Work request: Your job is to print, exactly, the lines in the data below from the line with "(x + z) \cdot" through the line with "Number of total", both included, and to omit any picture.

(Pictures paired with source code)
- - - -
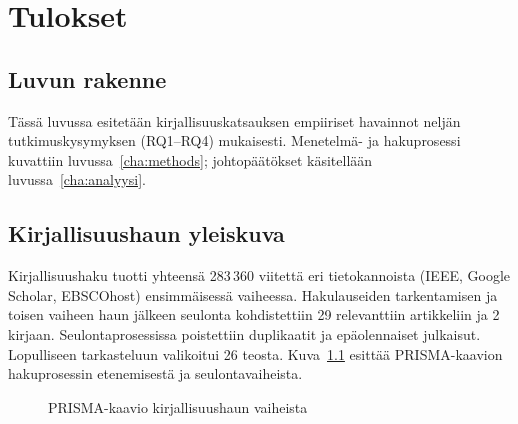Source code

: \documentclass[bscthesis,finnish,oneside,biblatex]{uefcsthesis}
\begin{document}
\chapter{Tulokset}
\label{cha:tulokset}

\section*{Luvun rakenne}
Tässä luvussa esitetään kirjallisuuskatsauksen empiiriset havainnot
neljän tutkimuskysymyksen (RQ1–RQ4) mukaisesti.  Menetelmä- ja
hakuprosessi kuvattiin luvussa~\ref{cha:methods}; johtopäätökset
käsitellään luvussa~\ref{cha:analyysi}.

\section{Kirjallisuushaun yleiskuva}

Kirjallisuushaku tuotti yhteensä 283\,360 viitettä eri tietokannoista (IEEE, Google Scholar, EBSCOhost) ensimmäisessä vaiheessa.
Hakulauseiden tarkentamisen ja toisen vaiheen haun jälkeen seulonta kohdistettiin 29 relevanttiin artikkeliin ja 2 kirjaan.
Seulontaprosessissa poistettiin duplikaatit ja epäolennaiset julkaisut. Lopulliseen tarkasteluun valikoitui 26 teosta.
Kuva~\ref{fig:prisma} esittää PRISMA-kaavion hakuprosessin etenemisestä ja seulontavaiheista.


\begin{figure}[h]
  \centering
  \caption{PRISMA-kaavio kirjallisuushaun vaiheista}
  \label{fig:prisma}
\end{figure}
\end{document}
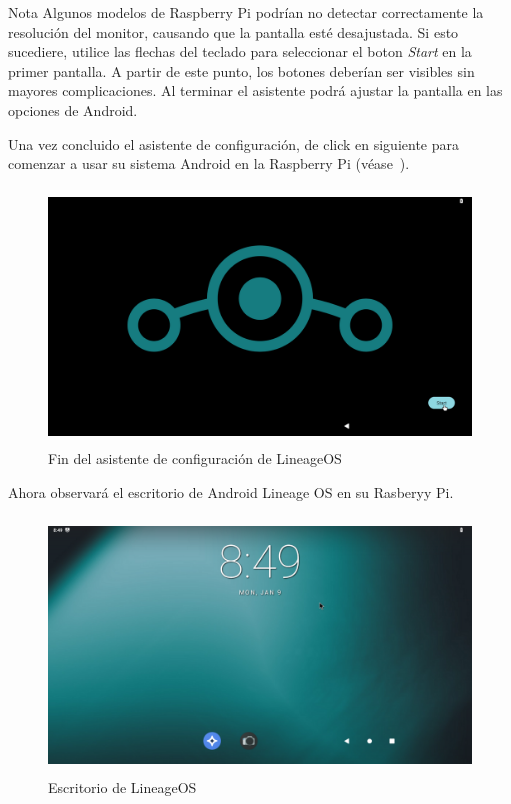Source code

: \documentclass[letterpaper,10.5pt]{article}
\begin{document}
\medskip{}
\begin{greenbox}{Nota}
Algunos modelos de Raspberry Pi podrían no detectar correctamente la resolución del monitor, causando que la pantalla esté desajustada.
\medskip{}
Si esto sucediere, utilice las flechas del teclado para seleccionar el boton \emph{Start} en la primer pantalla.
A partir de este punto, los botones deberían ser visibles sin mayores complicaciones.
Al terminar el asistente podrá ajustar la pantalla en las opciones de Android.
\end{greenbox}
\medskip{}

\noindent
Una vez concluido el asistente de configuración, de click en siguiente para comenzar a usar su sistema Android en la Raspberry Pi (véase~).
\begin{figure}[H]
	\centering
	\includegraphics[width=0.9\linewidth,height=68mm,keepaspectratio]{img/p02-03-wizard-9.png} %
	\caption{Fin del asistente de configuración de LineageOS}
	\label{fig:lineageOS-wizard-end} %
\end{figure}

Ahora observará el escritorio de Android Lineage OS en su Rasberyy Pi.

\begin{figure}[H]
	\centering
	\includegraphics[width=0.9\linewidth,height=68mm,keepaspectratio]{img/P02-04-desktop.png} %
	\caption{Escritorio de LineageOS}
	\label{fig:lineageOS-desktop} %
\end{figure}
\end{document}
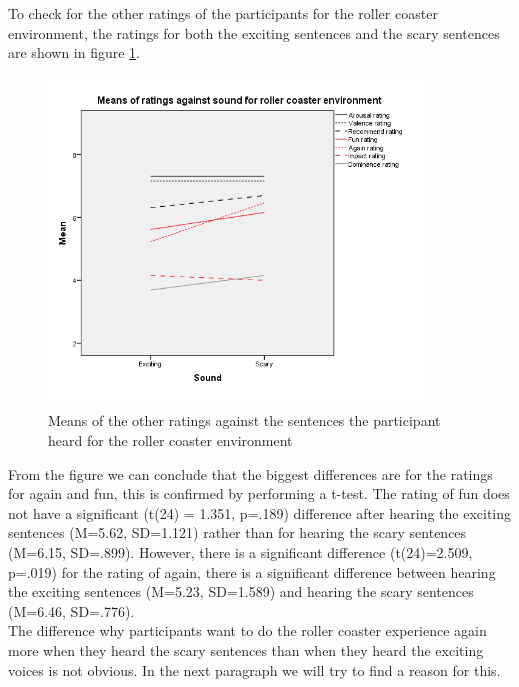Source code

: \documentclass[Results.tex]{subfiles}
\begin{document}
To check for the other ratings of the participants for the roller coaster environment, the ratings for both the exciting sentences and the scary sentences are shown in figure \ref{fig:Ratings2_sound_RC}. 

\begin{figure}[H]
	\centering
		\includegraphics[width=0.90\textwidth]{Section_1/Figures/Ratings2_sound_RC.png}
	\caption{Means of the other ratings against the sentences the participant heard for the roller coaster environment}
	\label{fig:Ratings2_sound_RC}
\end{figure}

From the figure we can conclude that the biggest differences are for the ratings for again and fun, this is confirmed by performing a t-test. The rating of fun does not have a significant (t(24) = 1.351, p=.189) difference after hearing the exciting sentences (M=5.62, SD=1.121) rather than for hearing the scary sentences (M=6.15, SD=.899). However, there is a significant difference (t(24)=2.509, p=.019) for the rating of again, there is a significant difference between hearing the exciting sentences (M=5.23, SD=1.589) and hearing the scary sentences (M=6.46, SD=.776). \\

The difference why participants want to do the roller coaster experience again more when they heard the scary sentences than when they heard the exciting voices is not obvious. In the next paragraph we will try to find a reason for this. 
\end{document}
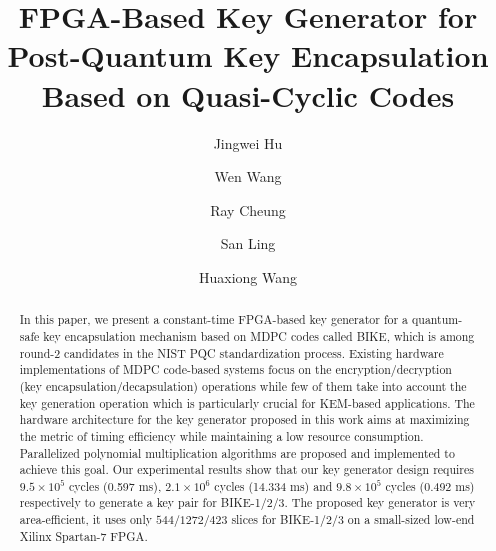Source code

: \documentclass[runningheads]{llncs}
\begin{document}
%
\title{FPGA-Based Key Generator for Post-Quantum Key Encapsulation Based on Quasi-Cyclic Codes}
%
%
\author{Jingwei Hu \and Wen Wang \and Ray Cheung \and San Ling \and Huaxiong Wang}



%


%
\maketitle              %
%


\begin{abstract}
In this paper, we present a constant-time FPGA-based key generator for a
quantum-safe key encapsulation mechanism based on MDPC codes
called BIKE,
which is among round-2 candidates in the NIST PQC standardization process.
Existing hardware implementations of MDPC code-based systems
focus on the encryption/decryption (key encapsulation/decapsulation)
operations while few of them take into account
the key generation operation which is particularly crucial for
KEM-based applications.
The hardware architecture for the key generator
proposed in this work
aims at maximizing the metric of timing efficiency
while maintaining a low resource consumption.
Parallelized polynomial multiplication algorithms are proposed
and implemented to achieve this goal.
Our experimental results show that our key generator design
requires $9.5\times 10^5$ cycles (0.597 ms),
$2.1\times 10^6$ cycles (14.334 ms) and $9.8\times 10^5$ cycles (0.492 ms)
respectively
to generate a key pair for BIKE-1/2/3.
The proposed key generator is very area-efficient,
it uses only $544/1272/423$ slices for BIKE-1/2/3 on
a small-sized low-end Xilinx Spartan-7 FPGA.

\end{abstract}
%
%
%
\end{document}
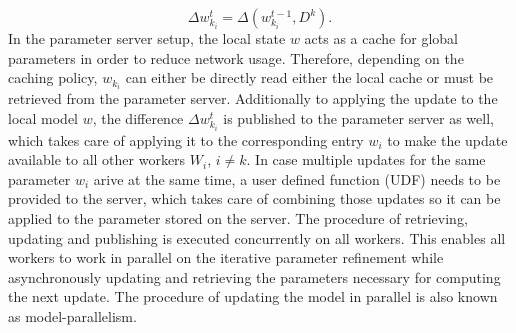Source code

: \begin{equation}
\Delta w_{k_i}^{t} = \Delta(w_{k_i}^{t-1},D^k).
\label{eqn:local_delta_upd_param}
\end{equation}
In the parameter server setup, the local state $w$ acts as a cache for global parameters in order to reduce network usage.
Therefore, depending on the caching policy, $w_{k_i}$ can either be directly read either the local cache or must be retrieved from the parameter server.
Additionally to applying the update to the local model $w$, the difference $\Delta w_{k_i}^{t}$ is published to the parameter server as well, which takes care of applying it to the corresponding entry $w_i$ to make the update available to all other workers $W_i$, $i \neq k$.
In case multiple updates for the same parameter $w_i$ arive at the same time, a user defined function (UDF) needs to be provided to the server, which takes care of combining those updates so it can be applied to the parameter stored on the server.
The procedure of retrieving, updating and publishing is executed concurrently on all workers.
This enables all workers to work in parallel on the iterative parameter refinement while asynchronously updating and retrieving the parameters necessary for computing the next update.
The procedure of updating the model in parallel is also known as model-parallelism.

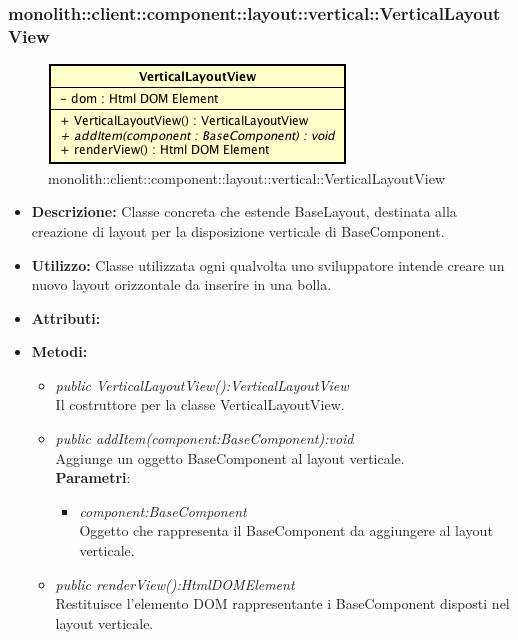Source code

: \subsubsection{monolith::client::component::layout::vertical::VerticalLayoutView}

\label{monolith::client::component::layout::vertical::VerticalLayoutView}
\begin{figure}[H]
	\centering
	\includegraphics[scale=0.5]{Sezioni/SottosezioniST/img/VerticalLayoutView.png}
	\caption{monolith::client::component::layout::vertical::VerticalLayoutView}
\end{figure}

\begin{itemize}
\item \textbf{Descrizione:} Classe concreta che estende BaseLayout, destinata alla creazione di layout per la disposizione verticale di BaseComponent.
\item \textbf{Utilizzo:} Classe utilizzata ogni qualvolta uno sviluppatore intende creare un nuovo layout orizzontale da inserire in una bolla.
\item \textbf{Attributi:}
\item \textbf{Metodi:}
\begin{itemize}
\item\textit{public VerticalLayoutView():VerticalLayoutView}\\
Il costruttore per la classe VerticalLayoutView.
\item \textit{public addItem(component:BaseComponent):void}\\
Aggiunge un oggetto BaseComponent al layout verticale.
\\ \textbf{Parametri}: \begin{itemize}
\item \textit{component:BaseComponent}\\
Oggetto che rappresenta il BaseComponent da aggiungere al layout verticale.
\end{itemize}
\item \textit{public renderView():HtmlDOMElement}\\
Restituisce l'elemento DOM rappresentante i BaseComponent disposti nel layout verticale.
\end{itemize}
\end{itemize}

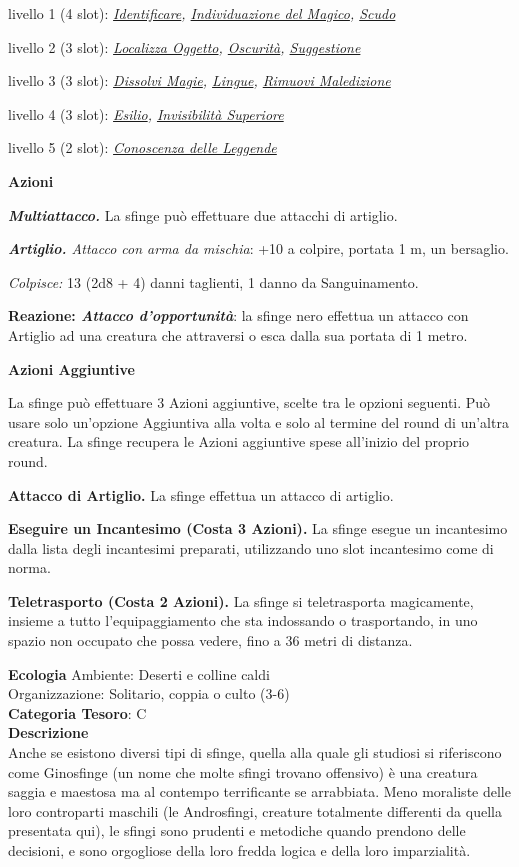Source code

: \begin{multicols}{2}
{livello 1 (4 slot): \emph{\hyperlink{Identificare}{Identificare}, \hyperlink{Individuazione del Magico}{Individuazione del Magico}, \hyperlink{Scudo}{Scudo}}

livello 2 (3 slot): \emph{\hyperlink{Localizza Oggetto}{Localizza Oggetto}, \hyperlink{Oscurità}{Oscurità}, \hyperlink{Suggestione}{Suggestione}}

livello 3 (3 slot): \emph{\hyperlink{Dissolvi Magie}{Dissolvi Magie}, \hyperlink{Lingue}{Lingue}, \hyperlink{Rimuovi Maledizione}{Rimuovi Maledizione}}

livello 4 (3 slot): \emph{\hyperlink{Esilio}{Esilio}, \hyperlink{Invisibilità Superiore}{Invisibilità Superiore}}

livello 5 (2 slot): \emph{\hyperlink{Conoscenza delle Leggende}{Conoscenza delle Leggende}}

\textbf{Azioni}

\emph{\textbf{Multiattacco.}} La sfinge può effettuare due attacchi di artiglio.

\emph{\textbf{Artiglio.} Attacco con arma da mischia}: +10 a colpire, portata 1 m, un bersaglio.

\emph{Colpisce:} 13 (2d8 + 4) danni taglienti, 1 danno da Sanguinamento.

\textbf{Reazione: \emph{Attacco d'opportunità}}: la sfinge nero effettua un attacco con Artiglio ad una creatura che attraversi o esca dalla sua portata di 1 metro.

\textbf{Azioni Aggiuntive}

La sfinge può effettuare 3 Azioni aggiuntive, scelte tra le opzioni seguenti. Può usare solo un'opzione Aggiuntiva alla volta e solo al termine del round di un'altra creatura. La sfinge recupera le Azioni aggiuntive spese all'inizio del proprio round.

\textbf{Attacco di Artiglio.} La sfinge effettua un attacco di artiglio.

\textbf{Eseguire un Incantesimo (Costa 3 Azioni).} La sfinge esegue un incantesimo dalla lista degli incantesimi preparati, utilizzando uno slot incantesimo come di norma.

\textbf{Teletrasporto (Costa 2 Azioni).} La sfinge si teletrasporta magicamente, insieme a tutto l'equipaggiamento che sta indossando o trasportando, in uno spazio non occupato che possa vedere, fino a 36 metri di distanza.

\textbf{Ecologia}
Ambiente: Deserti e colline caldi\\
Organizzazione: Solitario, coppia o culto (3-6)\\
\textbf{Categoria Tesoro}: C\\
\textbf{Descrizione}\\
Anche se esistono diversi tipi di sfinge, quella alla quale gli studiosi si riferiscono come Ginosfinge (un nome che molte sfingi trovano offensivo) è una creatura saggia e maestosa ma al contempo terrificante se arrabbiata. Meno moraliste delle loro controparti maschili (le Androsfingi, creature totalmente differenti da quella presentata qui), le sfingi sono prudenti e metodiche quando prendono delle decisioni, e sono orgogliose della loro fredda logica e della loro imparzialità.

}
\end{multicols}
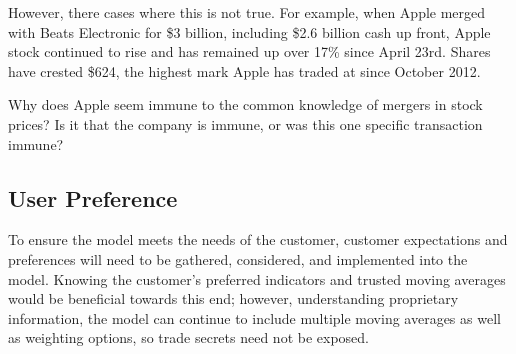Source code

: \documentclass[11pt]{article}
\begin{document}
However, there cases where this is not true. For example, when Apple merged with Beats Electronic for \$3 billion, including \$2.6 billion cash up front, Apple stock continued to rise and has remained up over 17\% since April 23rd. Shares have crested \$624, the highest mark Apple has traded at since October 2012.\textsuperscript{\cite{FORBES}}

Why does Apple seem immune to the common knowledge of mergers in stock prices? Is it that the company is immune, or was this one specific transaction immune?

\subsection*{User Preference}\label{UP}
To ensure the model meets the needs of the customer, customer expectations and preferences will need to be gathered, considered, and implemented into the model. Knowing the customer's preferred indicators and trusted moving averages would be beneficial towards this end; however, understanding proprietary information, the model can continue to include multiple moving averages as well as weighting options, so trade secrets need not be exposed.





\end{document}
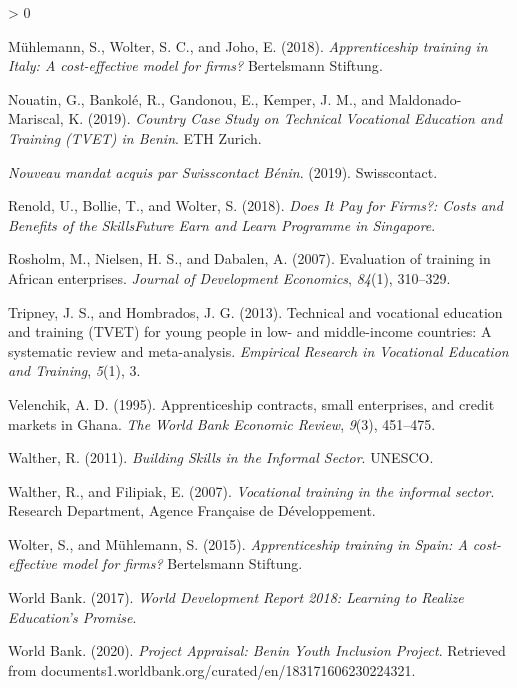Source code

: \documentclass[
  11pt,
a4paper
]{article}
\newlength{\cslhangindent}
\newenvironment{CSLReferences}[2] %
 {%
  \setlength{\parindent}{0pt}
  \ifodd #1 \everypar{\setlength{\hangindent}{\cslhangindent}}\ignorespaces\fi
  \ifnum #2 > 0
  \setlength{\parskip}{#2\baselineskip}
  \fi
 }%
 {}
\begin{document}
\begin{CSLReferences}{1}{0}
\leavevmode\hypertarget{ref-muhlemann2018}{}%
Mühlemann, S., Wolter, S. C., and Joho, E. (2018). \emph{Apprenticeship training in {Italy}: {A} cost-effective model for firms?} {Bertelsmann Stiftung}.

\leavevmode\hypertarget{ref-nouatin2019}{}%
Nouatin, G., Bankolé, R., Gandonou, E., Kemper, J. M., and Maldonado-Mariscal, K. (2019). \emph{Country {Case Study} on {Technical Vocational Education} and {Training} ({TVET}) in {Benin}}. {ETH Zurich}.

\leavevmode\hypertarget{ref-swisscontact2019}{}%
\emph{Nouveau mandat acquis par {Swisscontact Bénin}}. (2019). {Swisscontact}.

\leavevmode\hypertarget{ref-renold2018}{}%
Renold, U., Bollie, T., and Wolter, S. (2018). \emph{Does {It Pay} for {Firms}?: {Costs} and {Benefits} of the {SkillsFuture Earn} and {Learn Programme} in {Singapore}}.

\leavevmode\hypertarget{ref-rosholm2007}{}%
Rosholm, M., Nielsen, H. S., and Dabalen, A. (2007). Evaluation of training in {African} enterprises. \emph{Journal of Development Economics}, \emph{84}(1), 310--329.

\leavevmode\hypertarget{ref-tripney2013}{}%
Tripney, J. S., and Hombrados, J. G. (2013). Technical and vocational education and training ({TVET}) for young people in low- and middle-income countries: A systematic review and meta-analysis. \emph{Empirical Research in Vocational Education and Training}, \emph{5}(1), 3.

\leavevmode\hypertarget{ref-velenchik1995}{}%
Velenchik, A. D. (1995). Apprenticeship contracts, small enterprises, and credit markets in {Ghana}. \emph{The World Bank Economic Review}, \emph{9}(3), 451--475.

\leavevmode\hypertarget{ref-walther2011}{}%
Walther, R. (2011). \emph{Building {Skills} in the {Informal Sector}}. {UNESCO}.

\leavevmode\hypertarget{ref-walther2007}{}%
Walther, R., and Filipiak, E. (2007). \emph{Vocational training in the informal sector}. {Research Department, Agence Française de Développement}.

\leavevmode\hypertarget{ref-wolter2015}{}%
Wolter, S., and Mühlemann, S. (2015). \emph{Apprenticeship training in {Spain}: {A} cost-effective model for firms?} {Bertelsmann Stiftung}.

\leavevmode\hypertarget{ref-worldbank2017}{}%
World Bank. (2017). \emph{World {Development Report} 2018: {Learning} to {Realize Education}'s {Promise}}.

\leavevmode\hypertarget{ref-worldbank2020}{}%
World Bank. (2020). \emph{Project {Appraisal}: {Benin Youth Inclusion Project}}. Retrieved from documents1.worldbank.org/curated/en/183171606230224321.

\end{CSLReferences}
\end{document}
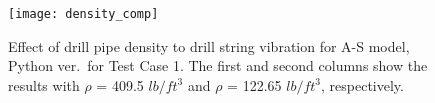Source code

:\begin{figure}
  \centering
  \texttt{[image: density\_comp]}
  \caption[Effect of drill pipe density in Python ver.\ for Test Case 1]{Effect of drill pipe density to drill string vibration for A-S model, Python ver.\ for Test Case 1. The first and second columns show the results with $\rho$ = 409.5 $lb/ft^3$ and  $\rho$ = 122.65 $lb/ft^3$, respectively.}\label{figure_Python_reducedDensity}
\end{figure}


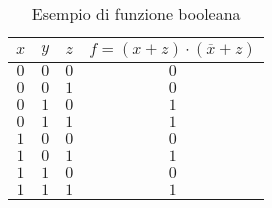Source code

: \documentclass[a4paper]{extarticle}
\begin{document}
\begin{table}[H]
  \centering
  \begin{tabular}{ccc|c}
    $x$ & $y$ & $z$ & $f = (x + z) \cdot (\overline{x} + z)$\\
    \hline
    $0$ & $0$ & $0$ & $0$\\
    $0$ & $0$ & $1$ & $0$\\
    $0$ & $1$ & $0$ & $1$\\
    $0$ & $1$ & $1$ & $1$\\
    $1$ & $0$ & $0$ & $0$\\
    $1$ & $0$ & $1$ & $1$\\
    $1$ & $1$ & $0$ & $0$\\
    $1$ & $1$ & $1$ & $1$\\
  \end{tabular}
  \caption{Esempio di funzione booleana}
  \label{tab:esempio_funzione_boolena}
\end{table}
\end{document}
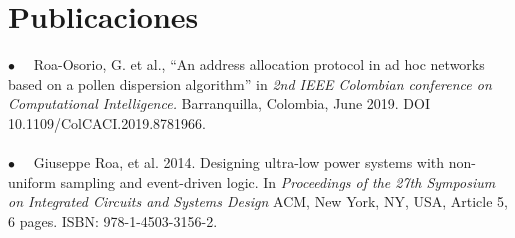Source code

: \documentclass[11pt]{friggeri-cv} %
\begin{document}
\section{Publicaciones}
{$\bullet\quad$ Roa-Osorio, G. et al., “An address allocation protocol in ad hoc networks based on a pollen dispersion algorithm” in {\itshape{2nd IEEE Colombian conference on Computational Intelligence.}} Barranquilla, Colombia, June 2019. DOI 10.1109/ColCACI.2019.8781966.\\\\}
{$\bullet\quad$ Giuseppe Roa, et al. 2014. Designing ultra-low power systems with non-uniform sampling and event-driven logic. In {\itshape{Proceedings of the 27th Symposium on Integrated Circuits and Systems Design}} ACM, New York, NY, USA, Article 5, 6 pages. ISBN: 978-1-4503-3156-2.\\}
\end{document}
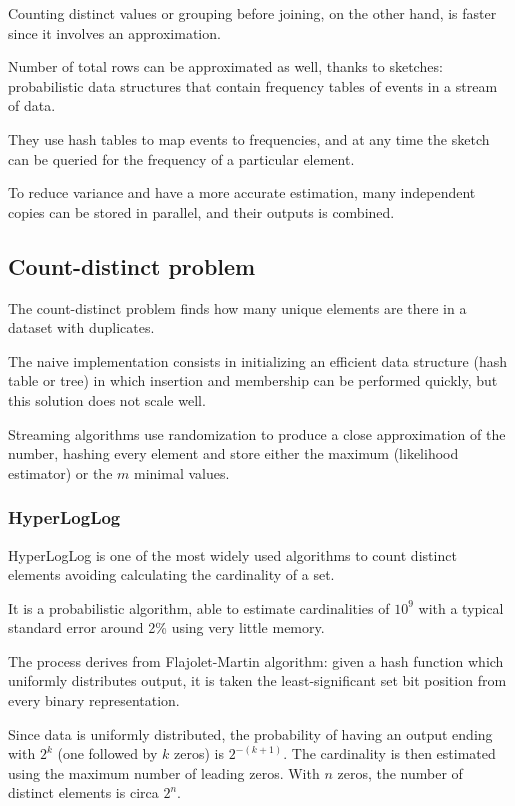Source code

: Counting distinct values or grouping before joining, on the other hand, is faster since it involves an approximation.

Number of total rows can be approximated as well, thanks to sketches: probabilistic data structures that contain frequency tables of events in a stream of data.

They use hash tables to map events to frequencies, and at any time the sketch can be queried for the frequency of a particular element. 

To reduce variance and have a more accurate estimation, many independent copies can be stored in parallel, and their outputs is combined.

\subsection{Count-distinct problem}
The count-distinct problem finds how many unique elements are there in a dataset with duplicates. 

The naive implementation consists in initializing an efficient data structure (hash table or tree) in which insertion and membership can be performed quickly, but this solution does not scale well.

Streaming algorithms use randomization to produce a close approximation of the number, hashing every element and store either the maximum (likelihood estimator) or the $m$ minimal values.

\subsubsection{HyperLogLog}
HyperLogLog is one of the most widely used algorithms to count distinct elements avoiding calculating the cardinality of a set.

It is a probabilistic algorithm, able to estimate cardinalities of $10^{9}$ with a typical standard error around 2\% using very little memory. 

The process derives from Flajolet-Martin algorithm: given a hash function which uniformly distributes output, it is taken the least-significant set bit position from every binary representation. 

Since data is uniformly distributed, the probability of having an output ending with $2^k$ (one followed by $k$ zeros) is $2^{-(k+1)}$. The cardinality is then estimated using the maximum number of leading zeros. With $n$ zeros, the number of distinct elements is circa $2^n$.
- - - -
Task result:
    $x$ & $y$ & $z$ & $f = (x + z) \cdot (\overline{x} + z)$\\
    \hline
    $0$ & $0$ & $0$ & $0$\\
    $0$ & $0$ & $1$ & $0$\\
    $0$ & $1$ & $0$ & $1$\\
    $0$ & $1$ & $1$ & $1$\\
    $1$ & $0$ & $0$ & $0$\\
    $1$ & $0$ & $1$ & $1$\\
    $1$ & $1$ & $0$ & $0$\\
    $1$ & $1$ & $1$ & $1$\\
  \end{tabular}
  \caption{Esempio di funzione booleana}
  \label{tab:esempio_funzione_boolena}
\end{table}
\end{document}
Source code

: \documentclass[11pt]{friggeri-cv} %
\begin{document}
\section{Publicaciones}
{$\bullet\quad$ Roa-Osorio, G. et al., “An address allocation protocol in ad hoc networks based on a pollen dispersion algorithm” in {\itshape{2nd IEEE Colombian conference on Computational Intelligence.}} Barranquilla, Colombia, June 2019. DOI 10.1109/ColCACI.2019.8781966.\\\\}
{$\bullet\quad$ Giuseppe Roa, et al. 2014. Designing ultra-low power systems with non-uniform sampling and event-driven logic. In {\itshape{Proceedings of the 27th Symposium on Integrated Circuits and Systems Design}} ACM, New York, NY, USA, Article 5, 6 pages. ISBN: 978-1-4503-3156-2.\\}
\end{document}
Source code

: Counting distinct values or grouping before joining, on the other hand, is faster since it involves an approximation.

Number of total rows can be approximated as well, thanks to sketches: probabilistic data structures that contain frequency tables of events in a stream of data.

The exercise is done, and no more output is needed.